Democrats Call for End to Medicaid Work Requirements
Health Care

Democrats Call for End to Medicaid Work Requirements

JOSHUA ROBERTS

Top Congressional Democrats this week called on the Trump administration to stop allowing states to implement work requirements for Medicaid, citing the thousands of Arkansas residents who have lost coverage under the policy.

In a letter to Health and Human Services Secretary Alex Azar, Sen. Ron Wyden of Oregon and Rep. Frank Pallone of New Jersey say the administration has shown “shocking disregard of Congressional intent” in approving state waiver requests to place restrictions like work requirements on Medicaid eligibility. They also charge that the administration has failed to properly track the impact of such policies.

States can apply for waivers from the Department of Health and Human Services that enable them to still receive federal funds when veering from the Affordable Care Act’s rules for Medicaid expansion.

Fifteen states have applied for waivers to impose work requirements on Medicaid recipients, according to CNN, and eight have had their requests approved. Arkansas in June 2018 became the first state to implement work requirements, forcing beneficiaries to work, look for work, volunteer or go to school 80 hours a month to be eligible for Medicaid. But the state’s implementation and online reporting system was problematic, and by mid-January of this year, more than 18,000 beneficiaries had lost coverage for failing to comply with the requirements, according to the Arkansas Department of Health and Human Services.
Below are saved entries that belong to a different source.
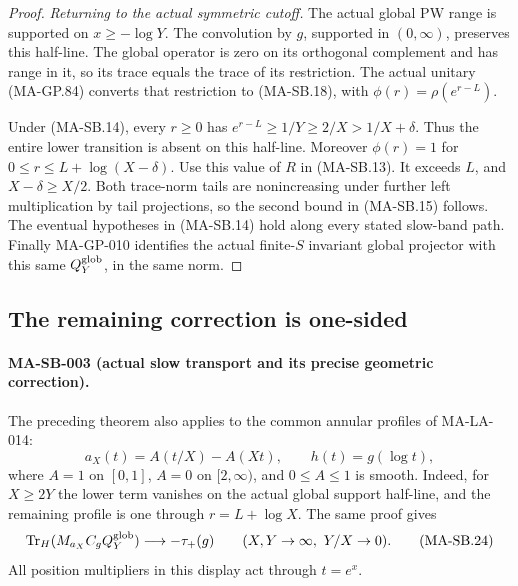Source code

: \begin{proof}
\emph{Returning to the actual symmetric cutoff.}
The actual global PW range is supported on
$x\ge-\log Y$.  The convolution by $g$, supported
in $(0,\infty)$, preserves this half-line.
The global operator is zero on its orthogonal
complement and has range in it, so its trace
equals the trace of its restriction.
The actual unitary (MA-GP.84) converts that
restriction to (MA-SB.18), with
$\phi(r)=\rho(e^{r-L})$.

Under (MA-SB.14), every $r\ge0$ has
$e^{r-L}\ge1/Y\ge2/X>1/X+\delta$.
Thus the entire lower transition is absent
on this half-line.  Moreover $\phi(r)=1$
for
$0\le r\le L+\log(X-\delta)$.
Use this value of $R$ in (MA-SB.13).
It exceeds $L$, and $X-\delta\ge X/2$.
Both trace-norm tails are nonincreasing under
further left multiplication by tail projections,
so the second bound in (MA-SB.15) follows.
The eventual hypotheses in (MA-SB.14) hold
along every stated slow-band path.
Finally MA-GP-010 identifies the actual
finite-$S$ invariant global projector with
this same $Q_Y^{\rm glob}$, in the same norm.
\end{proof}

\subsection{The remaining correction is one-sided}

\paragraph{MA-SB-003 (actual slow transport and its precise geometric correction).}
The preceding theorem also applies to the common annular
profiles of MA-LA-014:
\[
       a_X(t)=A(t/X)-A(Xt),\qquad
       h(t)=g(\log t),
 \tag{MA-SB.23}
\]
where $A=1$ on $[0,1]$, $A=0$ on $[2,\infty)$,
and $0\le A\le1$ is smooth.
Indeed, for $X\ge2Y$ the lower term vanishes
on the actual global support half-line, and
the remaining profile is one through
$r=L+\log X$.
The same proof gives
\[
 \operatorname{Tr}_H(M_{a_X}C_gQ_Y^{\rm glob})
                         \longrightarrow-\tau_+(g)
       \qquad(X,Y\to\infty,\ Y/X\to0).
 \tag{MA-SB.24}
\]
All position multipliers in this display act through
$t=e^x$.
Critics had warned that the Trump administration’s willingness to approve work requirements and the associated red tape threatened to reduce the number of low-income people covered and would take coverage away from some who were already working or otherwise should be eligible.

The Trump administration says that the requirements help people find jobs and rise out of poverty.

“We are looking closely at the people that have left the program to understand the reasons why they have left the program, and I think that’s going to give us a lot of lessons learned,” Seema Verma, the head of the Centers for Medicare and Medicaid Services, said of the Arkansas program in November.